(How to complete this task):
The output should consist solely of the line containing "save computational cost." and all lines after it through the final line of the entries below, reproduced exactly.
::: Excerpted data :::
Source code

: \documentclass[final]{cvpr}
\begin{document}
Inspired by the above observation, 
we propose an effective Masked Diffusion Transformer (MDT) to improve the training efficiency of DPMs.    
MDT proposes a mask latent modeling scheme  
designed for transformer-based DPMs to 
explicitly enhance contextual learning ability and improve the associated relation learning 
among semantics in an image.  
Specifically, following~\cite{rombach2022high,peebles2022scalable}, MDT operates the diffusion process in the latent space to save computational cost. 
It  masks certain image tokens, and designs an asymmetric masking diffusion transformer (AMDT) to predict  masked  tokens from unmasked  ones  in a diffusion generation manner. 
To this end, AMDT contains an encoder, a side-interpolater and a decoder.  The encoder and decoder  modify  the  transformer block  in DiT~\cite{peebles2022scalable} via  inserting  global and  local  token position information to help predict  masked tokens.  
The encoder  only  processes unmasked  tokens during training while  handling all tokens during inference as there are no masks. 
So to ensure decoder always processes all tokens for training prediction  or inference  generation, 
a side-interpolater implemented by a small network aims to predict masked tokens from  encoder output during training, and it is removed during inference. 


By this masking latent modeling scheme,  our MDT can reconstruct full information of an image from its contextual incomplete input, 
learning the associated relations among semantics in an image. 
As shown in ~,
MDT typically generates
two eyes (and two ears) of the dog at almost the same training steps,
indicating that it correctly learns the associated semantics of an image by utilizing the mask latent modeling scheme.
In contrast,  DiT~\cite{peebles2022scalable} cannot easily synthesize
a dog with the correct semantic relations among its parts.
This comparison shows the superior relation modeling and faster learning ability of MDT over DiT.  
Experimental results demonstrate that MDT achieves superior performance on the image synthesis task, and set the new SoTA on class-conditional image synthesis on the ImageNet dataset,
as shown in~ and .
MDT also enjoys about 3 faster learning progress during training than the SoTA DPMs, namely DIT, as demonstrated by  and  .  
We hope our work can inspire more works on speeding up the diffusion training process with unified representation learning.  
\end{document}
:::
(Task output):
Specifically, following~\cite{rombach2022high,peebles2022scalable}, MDT operates the diffusion process in the latent space to save computational cost. 
It  masks certain image tokens, and designs an asymmetric masking diffusion transformer (AMDT) to predict  masked  tokens from unmasked  ones  in a diffusion generation manner. 
To this end, AMDT contains an encoder, a side-interpolater and a decoder.  The encoder and decoder  modify  the  transformer block  in DiT~\cite{peebles2022scalable} via  inserting  global and  local  token position information to help predict  masked tokens.  
The encoder  only  processes unmasked  tokens during training while  handling all tokens during inference as there are no masks. 
So to ensure decoder always processes all tokens for training prediction  or inference  generation, 
a side-interpolater implemented by a small network aims to predict masked tokens from  encoder output during training, and it is removed during inference. 


By this masking latent modeling scheme,  our MDT can reconstruct full information of an image from its contextual incomplete input, 
learning the associated relations among semantics in an image. 
As shown in ~,
MDT typically generates
two eyes (and two ears) of the dog at almost the same training steps,
indicating that it correctly learns the associated semantics of an image by utilizing the mask latent modeling scheme.
In contrast,  DiT~\cite{peebles2022scalable} cannot easily synthesize
a dog with the correct semantic relations among its parts.
This comparison shows the superior relation modeling and faster learning ability of MDT over DiT.  
Experimental results demonstrate that MDT achieves superior performance on the image synthesis task, and set the new SoTA on class-conditional image synthesis on the ImageNet dataset,
as shown in~ and .
MDT also enjoys about 3 faster learning progress during training than the SoTA DPMs, namely DIT, as demonstrated by  and  .  
We hope our work can inspire more works on speeding up the diffusion training process with unified representation learning.  
\end{document}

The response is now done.